Work to be completed:
Filter the data below, keeping only lines that contain "conversion".

Given records:
━━━━━━━━━━━━━━━━━━━━
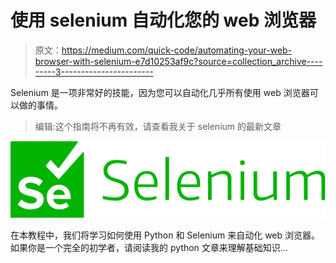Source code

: # 使用 selenium 自动化您的 web 浏览器

> 原文：<https://medium.com/quick-code/automating-your-web-browser-with-selenium-e7d10253af9c?source=collection_archive---------3----------------------->

Selenium 是一项非常好的技能，因为您可以自动化几乎所有使用 web 浏览器可以做的事情。

> 编辑:这个指南将不再有效，请查看我关于 selenium 的最新文章

![](img/178b049d1b80c02dd6a3f047d4f6eee0.png)

在本教程中，我们将学习如何使用 Python 和 Selenium 来自动化 web 浏览器。如果你是一个完全的初学者，请阅读我的 python 文章来理解基础知识…
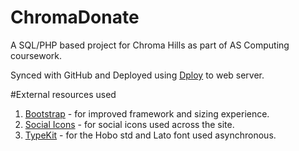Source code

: ChromaDonate
============

A SQL/PHP based project for Chroma Hills as part of AS Computing coursework.

Synced with GitHub and Deployed using [Dploy](http://dploy.io/) to web server.

#External resources used

1. [Bootstrap](http://getbootstrap.com/) - for improved framework and sizing experience.
2. [Social Icons](https://github.com/danleech/simple-icons) - for social icons used across the site.
3. [TypeKit](https://typekit.com/kit_editor/kits/gky2akt) - for the Hobo std and Lato font used asynchronous.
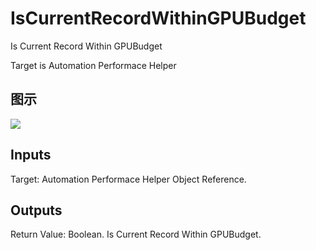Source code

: # IsCurrentRecordWithinGPUBudget

Is Current Record Within GPUBudget

Target is Automation Performace Helper

## 图示

![]($-20221218-20195822.png)

## Inputs

Target: Automation Performace Helper Object Reference.  

## Outputs

Return Value: Boolean. Is Current Record Within GPUBudget.

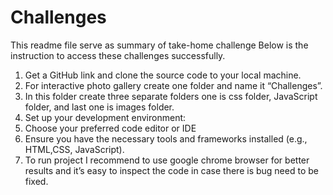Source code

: # Challenges
This readme file serve as summary of take-home challenge 
Below is the instruction to access these challenges successfully.
1.	Get a GitHub link and clone the source code to your local machine.
2.	For interactive photo gallery create one folder and name it “Challenges”.
3.	In this folder create three separate folders one is css folder, JavaScript folder, and last one is images folder. 
4.	Set up your development environment:
5.	 Choose your preferred code editor or IDE
6.	Ensure you have the necessary tools and frameworks installed (e.g., HTML,CSS, JavaScript).
7.	To run project I recommend to use google chrome browser for better results and it’s easy to inspect the code in case there is bug need to be fixed.





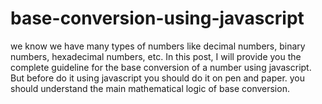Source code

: # base-conversion-using-javascript
we know we have many types of numbers like decimal numbers, binary numbers, hexadecimal numbers, etc. In this post, I will provide you the complete guideline for the base conversion of a number using javascript. But before do it using javascript you should do it on pen and paper. you should understand the main mathematical logic of base conversion.
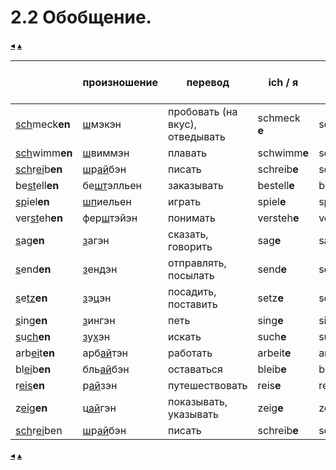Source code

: # 2.2 Обобщение.

[&#9666;](./01.4_er_sie_es.md) [&#9652;](../../index.md)

| | произношение | перевод | ich / я | du / ты | er, sie, es / он, она, оно |
|-|--------------|---------|---------|---------|----------------------------|
| <u>sch</u>meck**en**        | <u>ш</u>мэкэн         | пробовать (на вкус), отведывать |schmeck **e** | schmeck**st** | schmeck**t** 
| <u>sch</u>wimm**en**        | <u>ш</u>виммэн        | плавать               | schwimm**e** | schwimm**st** | schwimm**t** 
| <u>sch</u>r<u>ei</u>b**en** | <u>ш</u>р<u>ай</u>бэн | писать                | schreib**e** | schreib**st** | schreib**t**
| be<u>st</u>ell**en**        | бе<u>шт</u>элльен     | заказывать            | bestell**e** | bestell**st** | bestell**t**
| <u>sp</u>iel**en**          | <u>шп</u>иельен       | играть                | spiel**e**   | spiel**st**   | spiel**t**
| ver<u>st</u>eh**en**        | фер<u>ш</u>тэйэн      | понимать              | versteh**e** | versteh**st** | versteh**t**
| <u>s</u>ag**en**	          | <u>з</u>агэн          | сказать, говорить     | sag**e**     | sag**st**     | sag**t**
| <u>s</u>end**en**           | <u>з</u>ендэн         | отправлять, посылать  | send**e**    | sende**st**   | sende**t**
| <u>s</u>e<u>tz</u>**en**    | <u>з</u>э<u>ц</u>эн   | посадить, поставить   | setz**e**    | setz**st**    | setz**t**
| <u>s</u>ing**en**           | <u>з</u>ингэн         | петь                  | sing**e**    | sing**st**    | sing**t**
| <u>s</u>u<u>ch</u>**en**    | <u>з</u>у<u>х</u>эн   | искать                | such**e**    | such**st**    | such**t**
| arb<u>ei</u>t**en**         | арб<u>ай</u>тэн       | работать              | arbeit**e**  | arbeit**est** | arbeit**et**
| bl<u>ei</u>b**en**	      | бль<u>ай</u>бэн       | оставаться            | bleib**e**   | bleib**st**   | bleib**t**
| r<u>eis</u>**en**           | р<u>ай</u>зэн         | путешествовать        | reis**e**    | reis**est**   | reis**t**
| z<u>ei</u>g**en**	          | ц<u>ай</u>гэн         | показывать, указывать | zeig**e**    | zeig**st**    | zeig**t** 
| <u>sch</u>r<u>ei</u>ben     | <u>ш</u>р<u>ай</u>бэн | писать                | schreib**e** | schreib**st** | schreib**t**

[&#9666;](./01.4_er_sie_es.md) [&#9652;](../../index.md)





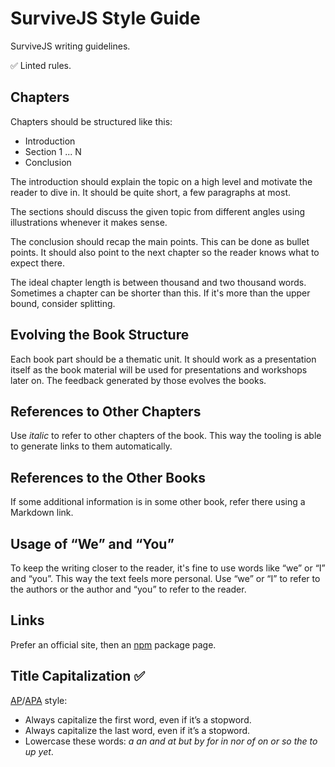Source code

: # SurviveJS Style Guide

SurviveJS writing guidelines.

✅ Linted rules.

## Chapters

Chapters should be structured like this:

* Introduction
* Section 1 ... N
* Conclusion

The introduction should explain the topic on a high level and motivate the reader to dive in. It should be quite short, a few paragraphs at most.

The sections should discuss the given topic from different angles using illustrations whenever it makes sense.

The conclusion should recap the main points. This can be done as bullet points. It should also point to the next chapter so the reader knows what to expect there.

The ideal chapter length is between thousand and two thousand words. Sometimes a chapter can be shorter than this. If it's more than the upper bound, consider splitting.

## Evolving the Book Structure

Each book part should be a thematic unit. It should work as a presentation itself as the book material will be used for presentations and workshops later on. The feedback generated by those evolves the books.

## References to Other Chapters

Use *italic* to refer to other chapters of the book. This way the tooling is able to generate links to them automatically.

## References to the Other Books

If some additional information is in some other book, refer there using a Markdown link.

## Usage of “We” and “You”

To keep the writing closer to the reader, it's fine to use words like “we” or “I” and “you”. This way the text feels more personal. Use “we” or “I” to refer to the authors or the author and “you” to refer to the reader.

## Links

Prefer an official site, then an [npm](https://www.npmjs.com/) package page.

## Title Capitalization ✅

[AP](https://en.wikipedia.org/wiki/AP_Stylebook)/[APA](https://en.wikipedia.org/wiki/APA_style) style:

* Always capitalize the first word, even if it’s a stopword.
* Always capitalize the last word, even if it’s a stopword.
* Lowercase these words: _a an and at but by for in nor of on or so the to up yet_.

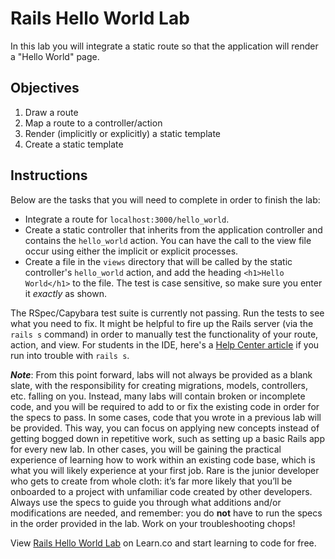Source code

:# Rails Hello World Lab

In this lab you will integrate a static route so that the application will render a "Hello World" page.

## Objectives
1. Draw a route
2. Map a route to a controller/action
3. Render (implicitly or explicitly) a static template
4. Create a static template

## Instructions

Below are the tasks that you will need to complete in order to finish the lab:
* Integrate a route for `localhost:3000/hello_world`.
* Create a static controller that inherits from the application controller and contains the `hello_world` action. You can have the call to the view file occur using either the implicit or explicit processes.
* Create a file in the `views` directory that will be called by the static controller's `hello_world` action, and add the heading `<h1>Hello World</h1>` to the file. The test is case sensitive, so make sure you enter it _exactly_ as shown.

The RSpec/Capybara test suite is currently not passing. Run the tests to see what you need to fix. It might be helpful to fire up the Rails server (via the `rails s` command) in order to manually test the functionality of your route, action, and view. For students in the IDE, here's a [Help Center article](http://help.learn.co/the-learn-ide/common-ide-questions/accessing-localhost-in-the-learn-ide) if you run into trouble with `rails s`.

***Note***: From this point forward, labs will not always be provided as a blank slate, with the responsibility for creating migrations, models, controllers, etc. falling on you. Instead, many labs will contain broken or incomplete code, and you will be required to add to or fix the existing code in order for the specs to pass. In some cases, code that you wrote in a previous lab will be provided. This way, you can focus on applying new concepts instead of getting bogged down in repetitive work, such as setting up a basic Rails app for every new lab. In other cases, you will be gaining the practical experience of learning how to work within an existing code base, which is what you will likely experience at your first job. Rare is the junior developer who gets to create from whole cloth: it’s far more likely that you’ll be onboarded to a project with unfamiliar code created by other developers. Always use the specs to guide you through what additions and/or modifications are needed, and remember: you do **not** have to run the specs in the order provided in the lab. Work on your troubleshooting chops!

<p data-visibility='hidden'>View <a href='https://learn.co/lessons/rails-hello-world-lab' title='Rails Hello World Lab'>Rails Hello World Lab</a> on Learn.co and start learning to code for free.</p>
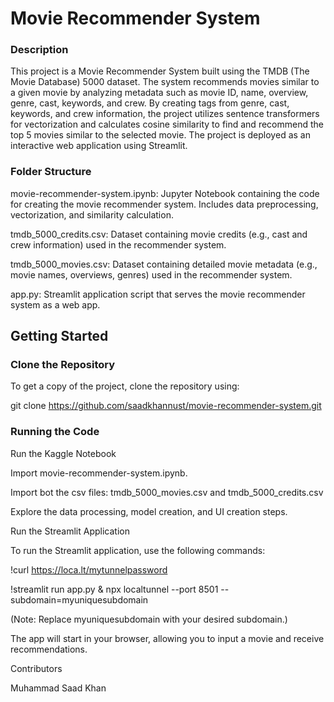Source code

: 
# Movie Recommender System

### Description

This project is a Movie Recommender System built using the TMDB (The Movie Database) 5000 dataset. The system recommends movies similar to a given movie by analyzing metadata such as movie ID, name, overview, genre, cast, keywords, and crew. By creating tags from genre, cast, keywords, and crew information, the project utilizes sentence transformers for vectorization and calculates cosine similarity to find and recommend the top 5 movies similar to the selected movie. The project is deployed as an interactive web application using Streamlit.

### Folder Structure

movie-recommender-system.ipynb: Jupyter Notebook containing the code for creating the movie recommender system. Includes data preprocessing, vectorization, and similarity calculation.

tmdb_5000_credits.csv: Dataset containing movie credits (e.g., cast and crew information) used in the recommender system.

tmdb_5000_movies.csv: Dataset containing detailed movie metadata (e.g., movie names, overviews, genres) used in the recommender system.

app.py: Streamlit application script that serves the movie recommender system as a web app.

## Getting Started

### Clone the Repository
To get a copy of the project, clone the repository using:

git clone https://github.com/saadkhannust/movie-recommender-system.git

### Running the Code

Run the Kaggle Notebook

Import movie-recommender-system.ipynb.

Import bot the csv files: tmdb_5000_movies.csv and tmdb_5000_credits.csv

Explore the data processing, model creation, and UI creation steps.

Run the Streamlit Application

To run the Streamlit application, use the following commands:


!curl https://loca.lt/mytunnelpassword

!streamlit run app.py & npx localtunnel --port 8501 --subdomain=myuniquesubdomain

(Note: Replace myuniquesubdomain with your desired subdomain.)

The app will start in your browser, allowing you to input a movie and receive recommendations.

Contributors

Muhammad Saad Khan
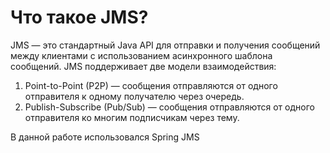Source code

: Что такое JMS?
=======================================================================

JMS — это стандартный Java API для отправки и получения сообщений между клиентами с использованием асинхронного шаблона сообщений. JMS поддерживает две модели взаимодействия:

1. Point-to-Point (P2P) — сообщения отправляются от одного отправителя к одному получателю через очередь.
2. Publish-Subscribe (Pub/Sub) — сообщения отправляются от одного отправителя ко многим подписчикам через тему.

В данной работе использовался Spring JMS
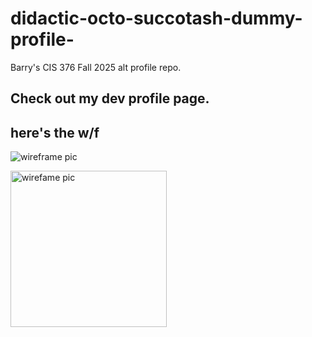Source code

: # didactic-octo-succotash-dummy-profile-
Barry's CIS 376 Fall 2025 alt profile repo. 


## Check out my dev profile page. 


## here's the w/f

![wireframe pic](https://github.com/user-attachments/assets/fab56723-f67c-4e93-b76b-2746f5f1a1e7)

<img width="250px" src="https://github.com/user-attachments/assets/fab56723-f67c-4e93-b76b-2746f5f1a1e7" alt="wirefame pic">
━━━━━━━━━━━━━━━━━━━━
Exercise response:
: # base-conversion-using-javascript
we know we have many types of numbers like decimal numbers, binary numbers, hexadecimal numbers, etc. In this post, I will provide you the complete guideline for the base conversion of a number using javascript. But before do it using javascript you should do it on pen and paper. you should understand the main mathematical logic of base conversion.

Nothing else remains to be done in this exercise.